Christ Against Culture

A little while back, I reviewed Christ & Culture by H. Richard Niebuhr. One of the things that surprised me most in this book was the response of early Christians to what Christians relationship with the culture should be. Maybe what took me aback stems to a call among many Christians today to return to what the early church was. And yet some of these are blended right in with culture today. (I must note that there are some with this mantra who have set themselves against culture. Kudos to them.) The early Christians set themselves apart from the culture they lived within. This may have been because Christianity was illegal until 313. But it is still very intriguing. We are talking about the people who are living most closely time-wise to the resurrection of Jesus and they respond by not accommodating culture. And the reason for this is something myself and other reformed theologians would agree with: the sovereignty of God. Our lord is Jesus Christ; we cannot and must not pledge allegiance elsewhere, especially the emperor or the Roman Empire. As Niebuhr wrote, “The loyalty of the believer is directed entirely toward the new order, the new society and its Lord.” The early Christians were setting themselves apart because they were living in the new society created and initiated by Christ. Tertullian, the most famous of the early proponents of Christ against culture, suggested that any blending of Christianity and culture will ultimately lead to idolatry – our allegiance to Jesus Christ our Lord will be compromised. Thus, cultural disengagement is called for.

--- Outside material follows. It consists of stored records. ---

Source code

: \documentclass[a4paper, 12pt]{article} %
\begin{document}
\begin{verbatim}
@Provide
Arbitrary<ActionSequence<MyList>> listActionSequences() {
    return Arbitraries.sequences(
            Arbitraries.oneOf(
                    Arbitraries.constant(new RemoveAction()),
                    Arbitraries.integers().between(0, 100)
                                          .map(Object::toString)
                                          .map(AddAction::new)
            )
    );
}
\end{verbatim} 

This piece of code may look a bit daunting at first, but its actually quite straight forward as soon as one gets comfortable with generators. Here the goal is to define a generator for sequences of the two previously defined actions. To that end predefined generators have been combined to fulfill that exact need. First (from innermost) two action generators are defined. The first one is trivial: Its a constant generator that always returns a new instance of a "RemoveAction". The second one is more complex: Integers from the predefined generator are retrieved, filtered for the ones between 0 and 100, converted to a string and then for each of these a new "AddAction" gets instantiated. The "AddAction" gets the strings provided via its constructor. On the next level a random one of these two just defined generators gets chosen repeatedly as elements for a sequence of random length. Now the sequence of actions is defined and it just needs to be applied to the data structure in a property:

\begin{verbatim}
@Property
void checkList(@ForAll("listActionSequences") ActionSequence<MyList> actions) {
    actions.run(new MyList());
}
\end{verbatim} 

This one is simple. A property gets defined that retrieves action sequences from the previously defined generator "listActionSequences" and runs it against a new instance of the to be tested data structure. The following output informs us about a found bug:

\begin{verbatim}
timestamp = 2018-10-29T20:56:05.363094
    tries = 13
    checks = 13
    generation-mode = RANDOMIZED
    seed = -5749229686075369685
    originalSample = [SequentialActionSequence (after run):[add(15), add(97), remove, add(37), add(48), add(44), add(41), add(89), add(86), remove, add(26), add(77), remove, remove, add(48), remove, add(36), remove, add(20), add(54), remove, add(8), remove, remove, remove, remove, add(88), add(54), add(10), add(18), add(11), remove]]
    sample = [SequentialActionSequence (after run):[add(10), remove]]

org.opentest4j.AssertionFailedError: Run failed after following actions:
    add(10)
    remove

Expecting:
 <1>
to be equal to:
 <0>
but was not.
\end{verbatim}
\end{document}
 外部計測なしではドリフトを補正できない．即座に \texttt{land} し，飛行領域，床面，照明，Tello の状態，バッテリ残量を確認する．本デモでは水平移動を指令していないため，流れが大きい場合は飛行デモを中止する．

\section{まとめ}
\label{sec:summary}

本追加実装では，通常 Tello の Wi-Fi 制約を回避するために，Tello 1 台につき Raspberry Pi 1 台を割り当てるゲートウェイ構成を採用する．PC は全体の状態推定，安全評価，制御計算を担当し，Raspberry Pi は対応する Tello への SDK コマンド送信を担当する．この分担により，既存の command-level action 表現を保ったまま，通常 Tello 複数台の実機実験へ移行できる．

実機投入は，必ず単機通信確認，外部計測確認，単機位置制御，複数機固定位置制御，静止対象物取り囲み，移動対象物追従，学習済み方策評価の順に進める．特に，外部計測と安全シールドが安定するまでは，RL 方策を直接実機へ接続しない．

This just seems a far cry from what the church (especially the North American church) has become today. We see mega-churches resembling shopping malls, Christian books finding Christian themes in Hollywood films, Christian companies marketing to the broader culture, rock bands in church, etc. Nevertheless, there have been some theologians in the 20th century advocating this position of Christ against culture, although maybe a bit modified from Tertullian’s. Among these are Stanley Haeurwas, William Willimon, Karl Barth, and John Howard Yoder. More than anything, these men see the first and foremost responsibility of the church is being the church – the body of Christ here on earth. The church must remain distinct for it to be the city upon the hill or the salt or light of the world. It must embody this new way of living in Christ. John Howard Yoder says the church represents the “new world on the way.” This is what the church is to be. I’m sure you’ll be hearing more on this topic, especially Barth’s view, as I am doing a presentation on his view for a class.